Would you filter the listing below so that only lines with the word "better" remain?

# [Material for the task]
---------------
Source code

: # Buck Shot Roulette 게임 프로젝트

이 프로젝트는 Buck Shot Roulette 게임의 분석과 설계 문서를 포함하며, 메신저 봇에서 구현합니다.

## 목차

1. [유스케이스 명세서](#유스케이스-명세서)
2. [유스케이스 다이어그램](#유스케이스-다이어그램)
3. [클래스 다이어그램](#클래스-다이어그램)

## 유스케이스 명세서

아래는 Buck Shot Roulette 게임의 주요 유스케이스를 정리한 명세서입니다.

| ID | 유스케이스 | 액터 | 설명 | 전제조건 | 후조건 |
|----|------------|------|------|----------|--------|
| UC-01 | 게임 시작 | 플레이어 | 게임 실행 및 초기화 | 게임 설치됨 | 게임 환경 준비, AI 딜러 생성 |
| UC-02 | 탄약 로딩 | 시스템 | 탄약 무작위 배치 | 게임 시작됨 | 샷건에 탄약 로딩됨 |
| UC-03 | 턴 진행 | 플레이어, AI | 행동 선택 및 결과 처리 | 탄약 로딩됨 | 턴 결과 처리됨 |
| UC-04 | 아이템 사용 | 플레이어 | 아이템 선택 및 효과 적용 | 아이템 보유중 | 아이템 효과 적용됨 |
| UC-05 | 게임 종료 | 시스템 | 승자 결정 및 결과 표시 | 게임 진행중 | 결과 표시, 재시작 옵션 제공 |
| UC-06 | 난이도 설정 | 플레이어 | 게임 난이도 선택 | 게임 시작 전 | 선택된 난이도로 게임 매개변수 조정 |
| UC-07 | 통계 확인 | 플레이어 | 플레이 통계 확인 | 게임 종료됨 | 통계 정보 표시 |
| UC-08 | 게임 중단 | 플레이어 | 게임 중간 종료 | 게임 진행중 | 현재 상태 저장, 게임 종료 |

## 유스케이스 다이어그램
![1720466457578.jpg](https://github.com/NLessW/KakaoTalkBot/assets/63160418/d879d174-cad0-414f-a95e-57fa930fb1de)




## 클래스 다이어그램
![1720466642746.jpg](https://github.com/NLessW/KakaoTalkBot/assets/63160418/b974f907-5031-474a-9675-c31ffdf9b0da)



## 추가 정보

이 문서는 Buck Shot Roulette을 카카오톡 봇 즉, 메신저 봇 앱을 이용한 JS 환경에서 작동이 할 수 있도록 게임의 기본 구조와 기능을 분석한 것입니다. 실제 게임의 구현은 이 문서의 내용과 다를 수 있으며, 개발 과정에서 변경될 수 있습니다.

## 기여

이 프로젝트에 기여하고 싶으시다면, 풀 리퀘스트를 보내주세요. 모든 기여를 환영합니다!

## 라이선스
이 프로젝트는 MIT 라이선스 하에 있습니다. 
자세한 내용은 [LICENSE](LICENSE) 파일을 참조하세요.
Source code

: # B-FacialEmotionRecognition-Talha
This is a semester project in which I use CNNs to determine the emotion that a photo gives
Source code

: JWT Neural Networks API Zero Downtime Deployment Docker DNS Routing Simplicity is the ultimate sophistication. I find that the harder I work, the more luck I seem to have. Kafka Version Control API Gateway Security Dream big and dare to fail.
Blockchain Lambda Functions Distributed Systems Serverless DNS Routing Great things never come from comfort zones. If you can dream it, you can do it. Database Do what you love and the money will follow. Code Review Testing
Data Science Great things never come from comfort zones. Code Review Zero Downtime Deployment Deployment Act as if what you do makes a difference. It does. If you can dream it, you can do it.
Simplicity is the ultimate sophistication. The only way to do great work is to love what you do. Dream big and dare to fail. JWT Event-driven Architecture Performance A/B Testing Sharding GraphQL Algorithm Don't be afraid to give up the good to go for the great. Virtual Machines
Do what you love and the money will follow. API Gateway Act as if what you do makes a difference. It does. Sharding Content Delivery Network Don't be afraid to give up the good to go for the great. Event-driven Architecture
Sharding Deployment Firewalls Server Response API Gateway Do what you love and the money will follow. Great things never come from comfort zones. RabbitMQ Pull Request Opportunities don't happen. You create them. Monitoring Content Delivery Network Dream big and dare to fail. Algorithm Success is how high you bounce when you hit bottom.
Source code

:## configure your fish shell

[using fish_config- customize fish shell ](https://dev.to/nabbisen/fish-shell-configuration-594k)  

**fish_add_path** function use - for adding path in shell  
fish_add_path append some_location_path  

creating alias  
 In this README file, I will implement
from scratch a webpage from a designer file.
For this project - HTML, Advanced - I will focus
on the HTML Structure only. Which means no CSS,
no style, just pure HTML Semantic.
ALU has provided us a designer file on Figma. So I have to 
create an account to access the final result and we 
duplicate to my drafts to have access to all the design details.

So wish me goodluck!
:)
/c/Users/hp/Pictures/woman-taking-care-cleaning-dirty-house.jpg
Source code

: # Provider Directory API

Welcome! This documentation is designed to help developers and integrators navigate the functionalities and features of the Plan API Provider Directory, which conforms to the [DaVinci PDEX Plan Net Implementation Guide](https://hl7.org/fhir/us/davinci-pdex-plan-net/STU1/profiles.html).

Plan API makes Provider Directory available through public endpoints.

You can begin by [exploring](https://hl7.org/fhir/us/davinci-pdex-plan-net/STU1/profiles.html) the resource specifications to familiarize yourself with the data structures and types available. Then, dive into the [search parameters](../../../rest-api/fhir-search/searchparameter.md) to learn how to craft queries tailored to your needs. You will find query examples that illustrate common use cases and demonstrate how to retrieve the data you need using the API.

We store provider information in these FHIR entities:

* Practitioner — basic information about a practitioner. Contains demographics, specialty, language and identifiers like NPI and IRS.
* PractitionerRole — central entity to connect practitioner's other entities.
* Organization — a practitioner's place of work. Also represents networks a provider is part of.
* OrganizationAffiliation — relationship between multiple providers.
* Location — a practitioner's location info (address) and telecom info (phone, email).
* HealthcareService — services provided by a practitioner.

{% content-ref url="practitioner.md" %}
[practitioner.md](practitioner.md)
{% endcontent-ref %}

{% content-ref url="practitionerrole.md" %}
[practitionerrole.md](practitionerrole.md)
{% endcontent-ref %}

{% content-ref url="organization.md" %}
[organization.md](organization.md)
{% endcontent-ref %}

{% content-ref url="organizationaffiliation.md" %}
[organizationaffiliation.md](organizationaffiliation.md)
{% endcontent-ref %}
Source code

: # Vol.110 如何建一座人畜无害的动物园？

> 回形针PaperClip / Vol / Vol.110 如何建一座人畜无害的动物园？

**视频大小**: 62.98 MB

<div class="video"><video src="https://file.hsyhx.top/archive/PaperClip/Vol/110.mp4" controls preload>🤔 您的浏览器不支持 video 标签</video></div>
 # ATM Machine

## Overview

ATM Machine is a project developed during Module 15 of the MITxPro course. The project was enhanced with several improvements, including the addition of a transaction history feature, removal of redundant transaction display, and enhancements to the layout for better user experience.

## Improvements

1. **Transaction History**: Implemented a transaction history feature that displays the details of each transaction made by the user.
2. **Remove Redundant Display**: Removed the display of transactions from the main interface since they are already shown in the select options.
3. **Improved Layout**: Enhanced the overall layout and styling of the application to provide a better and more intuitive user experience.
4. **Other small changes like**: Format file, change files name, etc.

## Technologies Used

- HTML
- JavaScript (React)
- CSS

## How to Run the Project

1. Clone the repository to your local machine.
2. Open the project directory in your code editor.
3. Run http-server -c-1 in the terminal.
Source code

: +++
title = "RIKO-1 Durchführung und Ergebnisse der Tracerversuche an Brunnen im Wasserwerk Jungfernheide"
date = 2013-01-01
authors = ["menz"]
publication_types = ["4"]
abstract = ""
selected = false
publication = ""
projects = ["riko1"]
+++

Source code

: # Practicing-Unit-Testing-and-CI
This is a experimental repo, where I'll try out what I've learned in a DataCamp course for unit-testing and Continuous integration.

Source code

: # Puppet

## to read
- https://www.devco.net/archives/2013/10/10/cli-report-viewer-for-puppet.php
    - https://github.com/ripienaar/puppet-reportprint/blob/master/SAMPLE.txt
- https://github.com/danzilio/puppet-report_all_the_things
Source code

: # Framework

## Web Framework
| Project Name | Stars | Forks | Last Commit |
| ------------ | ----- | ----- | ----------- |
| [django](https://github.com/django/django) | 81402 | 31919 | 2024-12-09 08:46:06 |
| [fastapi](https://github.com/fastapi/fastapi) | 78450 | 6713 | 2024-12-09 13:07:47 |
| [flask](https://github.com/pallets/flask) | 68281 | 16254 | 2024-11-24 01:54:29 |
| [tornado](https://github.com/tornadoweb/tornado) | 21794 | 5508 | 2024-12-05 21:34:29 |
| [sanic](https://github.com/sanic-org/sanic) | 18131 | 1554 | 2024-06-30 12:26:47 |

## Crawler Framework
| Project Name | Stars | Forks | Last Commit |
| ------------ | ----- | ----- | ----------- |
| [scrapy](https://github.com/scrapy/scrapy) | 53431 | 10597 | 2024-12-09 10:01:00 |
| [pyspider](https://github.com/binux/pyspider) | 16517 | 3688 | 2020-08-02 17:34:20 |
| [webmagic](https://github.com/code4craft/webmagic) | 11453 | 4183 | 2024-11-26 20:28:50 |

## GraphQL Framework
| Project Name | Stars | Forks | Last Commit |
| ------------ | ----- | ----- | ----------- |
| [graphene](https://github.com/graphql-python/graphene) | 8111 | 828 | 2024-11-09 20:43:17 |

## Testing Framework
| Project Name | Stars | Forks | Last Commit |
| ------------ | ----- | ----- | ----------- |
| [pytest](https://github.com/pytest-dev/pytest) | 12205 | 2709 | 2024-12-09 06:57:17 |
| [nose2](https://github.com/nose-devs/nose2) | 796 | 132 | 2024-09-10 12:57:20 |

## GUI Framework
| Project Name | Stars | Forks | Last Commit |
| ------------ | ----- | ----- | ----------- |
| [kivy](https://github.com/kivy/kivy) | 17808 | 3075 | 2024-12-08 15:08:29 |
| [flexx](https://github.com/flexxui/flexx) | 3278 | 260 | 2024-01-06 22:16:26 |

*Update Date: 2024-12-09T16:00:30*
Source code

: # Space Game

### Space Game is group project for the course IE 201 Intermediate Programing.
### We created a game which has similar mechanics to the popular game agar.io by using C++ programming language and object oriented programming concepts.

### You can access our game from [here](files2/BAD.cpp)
---------------
# [Response]
ATM Machine is a project developed during Module 15 of the MITxPro course. The project was enhanced with several improvements, including the addition of a transaction history feature, removal of redundant transaction display, and enhancements to the layout for better user experience.
3. **Improved Layout**: Enhanced the overall layout and styling of the application to provide a better and more intuitive user experience.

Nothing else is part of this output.